## What is being asked:
All of the data below should be copied exactly as it stands.

## Supplied material:
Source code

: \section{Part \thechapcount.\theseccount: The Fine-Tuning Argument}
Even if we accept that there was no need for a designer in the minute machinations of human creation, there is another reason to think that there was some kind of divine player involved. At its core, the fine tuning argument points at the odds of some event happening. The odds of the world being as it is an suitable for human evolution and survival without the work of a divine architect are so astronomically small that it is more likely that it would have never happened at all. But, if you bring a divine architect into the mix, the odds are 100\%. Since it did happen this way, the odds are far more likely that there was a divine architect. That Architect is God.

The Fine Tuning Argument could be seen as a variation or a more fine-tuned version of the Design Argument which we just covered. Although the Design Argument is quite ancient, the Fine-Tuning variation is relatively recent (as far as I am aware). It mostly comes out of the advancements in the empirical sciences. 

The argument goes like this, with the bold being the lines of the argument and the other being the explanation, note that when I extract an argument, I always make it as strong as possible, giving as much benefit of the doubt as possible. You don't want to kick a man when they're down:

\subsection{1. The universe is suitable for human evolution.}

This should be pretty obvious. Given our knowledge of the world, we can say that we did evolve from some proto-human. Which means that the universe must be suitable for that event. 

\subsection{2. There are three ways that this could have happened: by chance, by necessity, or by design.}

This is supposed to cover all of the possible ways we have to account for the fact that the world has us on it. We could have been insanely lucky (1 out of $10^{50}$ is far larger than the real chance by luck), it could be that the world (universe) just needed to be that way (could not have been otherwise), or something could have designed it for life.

## Output of the task:
Source code

: \section{Part \thechapcount.\theseccount: The Fine-Tuning Argument}
Even if we accept that there was no need for a designer in the minute machinations of human creation, there is another reason to think that there was some kind of divine player involved. At its core, the fine tuning argument points at the odds of some event happening. The odds of the world being as it is an suitable for human evolution and survival without the work of a divine architect are so astronomically small that it is more likely that it would have never happened at all. But, if you bring a divine architect into the mix, the odds are 100\%. Since it did happen this way, the odds are far more likely that there was a divine architect. That Architect is God.

The Fine Tuning Argument could be seen as a variation or a more fine-tuned version of the Design Argument which we just covered. Although the Design Argument is quite ancient, the Fine-Tuning variation is relatively recent (as far as I am aware). It mostly comes out of the advancements in the empirical sciences. 

The argument goes like this, with the bold being the lines of the argument and the other being the explanation, note that when I extract an argument, I always make it as strong as possible, giving as much benefit of the doubt as possible. You don't want to kick a man when they're down:

\subsection{1. The universe is suitable for human evolution.}

This should be pretty obvious. Given our knowledge of the world, we can say that we did evolve from some proto-human. Which means that the universe must be suitable for that event. 

\subsection{2. There are three ways that this could have happened: by chance, by necessity, or by design.}

This is supposed to cover all of the possible ways we have to account for the fact that the world has us on it. We could have been insanely lucky (1 out of $10^{50}$ is far larger than the real chance by luck), it could be that the world (universe) just needed to be that way (could not have been otherwise), or something could have designed it for life.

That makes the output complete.